Si hay algo que genera fastidio a un profesor es que le encomienden el discurso para uno de esos anacrónicos actos escolares cuyo objetivo es promover la “unidad”, que es algo que —reconozcámoslo— terminan consiguiendo: se sabe que tanto para los docentes como para los alumnos se trata de eventos tediosos en grado sumo, aunque menos malos que lo que viene después: la clase.

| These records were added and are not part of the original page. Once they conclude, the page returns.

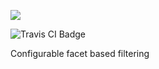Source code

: ![](https://i.imgur.com/RTlTF2g.png)

![Travis CI Badge](https://travis-ci.org/jbccollins/lapidary.svg?branch=master)

Configurable facet based filtering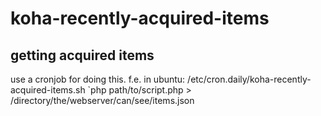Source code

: # koha-recently-acquired-items

## getting acquired items

use a cronjob for doing this. f.e. in ubuntu: /etc/cron.daily/koha-recently-acquired-items.sh `php path/to/script.php > /directory/the/webserver/can/see/items.json
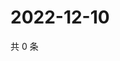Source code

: # 2022-12-10

共 0 条

<!-- BEGIN WEIBO -->
<!-- 最后更新时间 Sat Dec 10 2022 00:19:53 GMT+0800 (China Standard Time) -->

<!-- END WEIBO -->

Hace poco más de un siglo al filósofo Henri Bergson, que debía ganarse la vida como profesor de secundaria, parece que siempre lo agarraban para esas intrascendencias; aunque a él no le disgustaba. Es más: tenía tanta “vocación” que, incluso, hacía algo que hoy a nadie se le ocurriría: se tomaba la molestia de escribirlos, y hasta les sacaba provecho: los utilizaba para pensar.
Interzona acaba de publicar esos discursos por primera vez en español, con la traducción de Matías Battistón. Se trata de pequeñas clases magistrales donde el profesor Bergson analiza, en clave deóntica, algunos conceptos que luego ocuparán un lugar importante en sus elucubraciones. Así, se lo ve advertir a sus pupilos contra eso que Ortega, después, llamará “barbarie del especialismo”, o contra los automatismos del sentido común —automatismos que ponen en marcha los engranajes de la risa, dirá más tarde en, justamente, La Risa—; pero también se lo ve alentándolos a estudiar las lenguas clásicas, o exhortándolos a eso de lo que, por una serie de equívocos y malos entendidos, se apropió el discurso de la derecha: el esfuerzo. “El esfuerzo es lo que nos libera de las servidumbres interiores; sólo el esfuerzo tiene potencia liberadora”, dice, y se inscribe así en esa tradición de fachos e insensibles que exigen demasiado a las pobres víctimas.